Submarine telecommunications cable span the globe; could host ocean/ geophysical sensors.
Proposed international SMART cable route between Lifou, New Caledonia and Tanna, Vanuatu.
Proposed international SMART cable route between Lifou, New Caledonia and Tanna, Vanuatu.
ALOHA Cabled Observatory supports sensors to monitor deep sea off Hawaii. Credit: ACO/ UHM
ALOHA Cabled Observatory supports sensors to monitor deep sea off Hawaii. Credit: ACO/ UHM
ALOHA Cabled Observatory supports sensors to monitor deep sea off Hawaii. Credit: ACO/ UHM
ALOHA Cabled Observatory supports sensors to monitor deep sea off Hawaii. Credit: ACO/ UHM

An effort to advance a global network of SMART seafloor cables and develop early warning systems for tsunamis and earthquakes around Vanuatu and New Caledonia is being led by the University of Hawai‘i at Mānoa.

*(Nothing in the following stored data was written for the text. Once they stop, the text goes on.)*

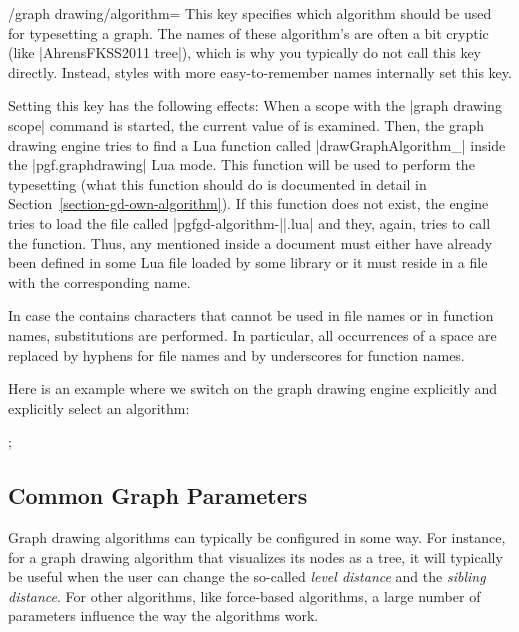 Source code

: \begin{key}{/graph drawing/algorithm=}
  This key specifies which algorithm should be used for typesetting a
  graph. The names of these algorithm's are often a bit cryptic (like
  |AhrensFKSS2011 tree|), which is why you typically do not call this
  key directly. Instead, styles with more easy-to-remember names
  internally set this key.

  Setting this key has the following effects: When a scope with the
  |graph drawing scope| command is started, the current value of
   is examined. Then, the graph drawing engine
  tries to find a Lua function called
  |drawGraphAlgorithm_| inside the
  |pgf.graphdrawing| Lua mode. This function will be used to
  perform the typesetting (what this function should do is documented
  in detail in Section~\ref{section-gd-own-algorithm}). If this
  function does not exist, the engine tries to load the file 
  called |pgfgd-algorithm-||.lua| and they,
  again, tries to call the function. Thus, any 
  mentioned inside a document must either have already been defined in
  some Lua file loaded by some library or it must reside in a file
  with the corresponding name.
  
  In case the  contains characters that cannot
  be used in file names or in function names, substitutions are
  performed. In particular, all occurrences of a space are replaced by
  hyphens for file names and by underscores for function names.

  Here is an example where we switch on the graph drawing engine
  explicitly and explicitly select an algorithm:
\begin{codeexample}[]
\tikz [graph drawing scope,
       /graph drawing/algorithm=AhrensFKSS2011 tree]
  ;  
\end{codeexample}
\end{key}


\subsection{Common Graph Parameters}

Graph drawing algorithms can typically be configured in some way. For
instance, for a graph drawing algorithm that visualizes its nodes as a
tree, it will typically be useful when the user can change the
so-called \emph{level distance} and the \emph{sibling distance}. For
other algorithms, like force-based algorithms, a large number of
parameters influence the way the algorithms work.

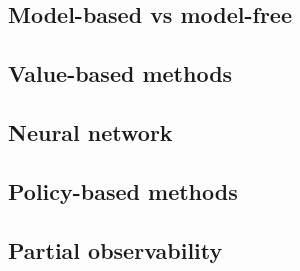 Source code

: \subsection{Model-based vs model-free} \label{ch2:sec:Model-based vs model-free}
\subsection{Value-based methods} \label{ch2:sec:Value-based methods}
\subsection{Neural network} \label{ch2:sec:Neural network}
\subsection{Policy-based methods} \label{ch2:sec:Policy-based methods}
\subsection{Partial observability} \label{ch2:sec:Partial observability} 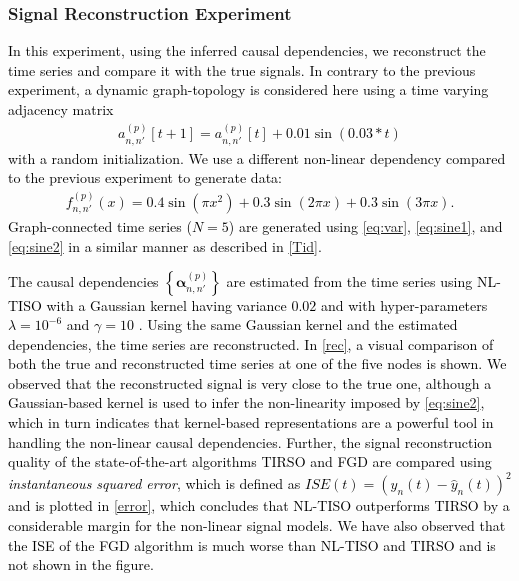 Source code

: \documentclass[conference]{IEEEtran}
\def\cbr#1{\left\lbrace #1 \right\rbrace}
\newcommand{\cB}[1]{\textcolor{black}{#1}}
\def\p {{(p)}}
\begin{document}
\subsubsection{Signal Reconstruction Experiment}
\label{srec}
\cB{In this experiment, using the inferred causal dependencies, we reconstruct the time series and compare it with the true signals. In contrary to the previous experiment, a dynamic graph-topology is considered here using a time varying adjacency matrix \quad
\begin{align}\label{eq:sine1}
    a^\p_{n,n'}[t+1]=a^\p_{n,n'}[t]+0.01\sin(0.03*t)
\end{align}
with a random initialization.
We use a different non-linear dependency compared to the previous experiment to generate data:
\begin{align}
    f_{n,n'}^{(p)}(x)=0.4\sin(\pi x^2)+0.3\sin(2\pi x)+0.3\sin(3\pi x).\label{eq:sine2}
\end{align}
Graph-connected time series ($N=5$) are generated using \eqref{eq:var}, \eqref{eq:sine1}, and \eqref{eq:sine2} in a similar manner as described in \cref{Tid}.} 

\cB{The causal dependencies $\cbr{\boldsymbol{\alpha}_{n,n'}^\p}$ are estimated from the time series using NL-TISO with a Gaussian kernel having variance $0.02$ and with hyper-parameters $\lambda=10^{-6}$ and $\gamma=10$ . Using the same Gaussian kernel and the estimated dependencies, the time series are reconstructed. In \cref{rec}, a visual comparison of both the true and reconstructed time series at one of the five nodes is shown. We observed that the reconstructed signal is very close to the true one, although a Gaussian-based kernel is used to infer the non-linearity imposed by \eqref{eq:sine2}, which in turn indicates that kernel-based representations are a powerful tool in handling the non-linear causal dependencies. Further, the signal reconstruction quality of the state-of-the-art algorithms TIRSO \cite{onlzam2019} and FGD \cite{only.s2018} are compared using \textit{instantaneous squared error}, which is defined as    $ISE(t)=(y_n(t)-\hat{y}_n(t))^2$ and is plotted in \cref{error}, which concludes that NL-TISO outperforms TIRSO by a considerable margin for the non-linear signal models. We have also observed that the ISE of the FGD algorithm is much worse than NL-TISO and TIRSO and is not shown in the figure.}
\end{document}
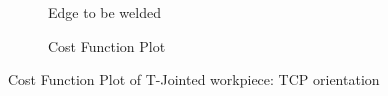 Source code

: \begin{figure}[!htbp] %
	\centering
	\begin{subfigure}[b]{0.4\textwidth}
		\caption{Edge to be welded}  
		\label{fig:cp1b}
	\end{subfigure}
	\begin{subfigure}[b]{0.4\textwidth}
		\caption{Cost Function Plot}  
	\label{fig:cp1a}
	\end{subfigure}	
	\caption{Cost Function Plot of T-Jointed workpiece: TCP orientation}
	\label{fig:cp1}
\end{figure}
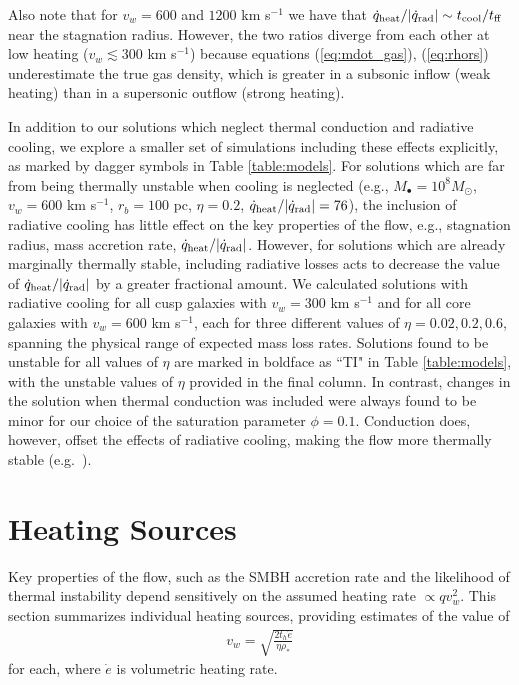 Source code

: \documentclass[usenatbib,fleqn]{mn2e}
\newcommand{\rhostar}{\rho_*}
\begin{document}
Also note that for $v_{w}=600$ and $1200$ km s$^{-1}$ we have that
$\dot{q}_{\rm heat}/|\dot{q}_{\rm rad}| \sim t_{\rm cool}/t_{\rm ff}$
near the stagnation radius.  However, the two ratios diverge from each
other at low heating ($v_{w} \lesssim 300$ km s$^{-1}$) because
equations (\ref{eq:mdot_gas}), (\ref{eq:rhors}) underestimate the true
gas density, which is greater in a subsonic inflow (weak heating) than
in a supersonic outflow (strong heating).

In addition to our solutions which neglect thermal conduction and radiative cooling, we explore a smaller set of simulations including these effects explicitly, as marked by dagger symbols in Table \ref{table:models}.  For solutions which are far from being thermally unstable when cooling is neglected (e.g., $M_{\bullet} = 10^{8}M_{\odot}$, $v_{w} = 600$ km s$^{-1}$, $r_{b} = 100$ pc, $\eta = 0.2$, $\dot{q}_{\rm heat}/|\dot{q}_{\rm rad}| = 76$), the inclusion of radiative cooling has little effect on the key properties of the flow, e.g., stagnation radius, mass accretion rate, $\dot{q}_{\rm heat}/|\dot{q}_{\rm rad}|$.  However, for solutions which are already marginally thermally stable, including radiative losses acts to decrease the value of $\dot{q}_{\rm heat}/|\dot{q}_{\rm rad}|$ by a greater fractional amount.  We calculated solutions with radiative cooling for all cusp galaxies with $v_w=300$ km s$^{-1}$ and for all core galaxies with $v_w=600 $ km s$^{-1}$, each for three different values of $\eta = 0.02, 0.2, 0.6$, spanning the physical range of expected mass loss rates.  Solutions found to be unstable for all values of $\eta$ are marked in boldface as ``TI" in Table \ref{table:models}, with the unstable values of $\eta$ provided in the final column.  In contrast, changes in the solution when thermal conduction was included were always found to be minor for our choice of the saturation parameter $\phi = 0.1$.  Conduction does, however, offset the effects of radiative cooling, making the flow more thermally stable (e.g.~\citealt{Zakamska&Narayan03}).  

\section{Heating Sources}
\label{sec:heating}

Key properties of the flow, such as the SMBH accretion rate and the likelihood of thermal instability depend sensitively on the assumed heating rate $\propto qv_{w}^{2}$.  This section summarizes individual heating sources, providing estimates of the value of
\begin{align}
  v_{w} = \sqrt{\frac{2 t_h \dot{e}}{\eta \rhostar}}
  \label{eq:vw_eff}
\end{align}
for each, where $\dot{e}$ is volumetric heating rate.  
\end{document}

The international team received support of more than $7 million from the Gordon and Betty Moore Foundation.

“Through this project, we are developing a new ocean and Earth observing capability—sensors integrated in subsea telecommunications cables—and developing simulations and scientific protocols to provide earthquake and tsunami early warnings,” said Bruce Howe, lead investigator of the new grant and professor of Ocean and Resources Engineering in the School of Ocean and Earth Science and Technology (SOEST).

The Science Monitoring And Reliable Telecommunications (SMART) Subsea Cables initiative is gaining momentum around the world. This effort aims to integrate ocean temperature, pressure and seismic sensors into commercial submarine telecommunications systems that crisscross the ocean floor. As new systems are installed, researchers and communities hope to cost-effectively transform the current telecom network into a combined telecom and planetary-scale ocean, climate and geophysical sensor array capable of informing early warning systems.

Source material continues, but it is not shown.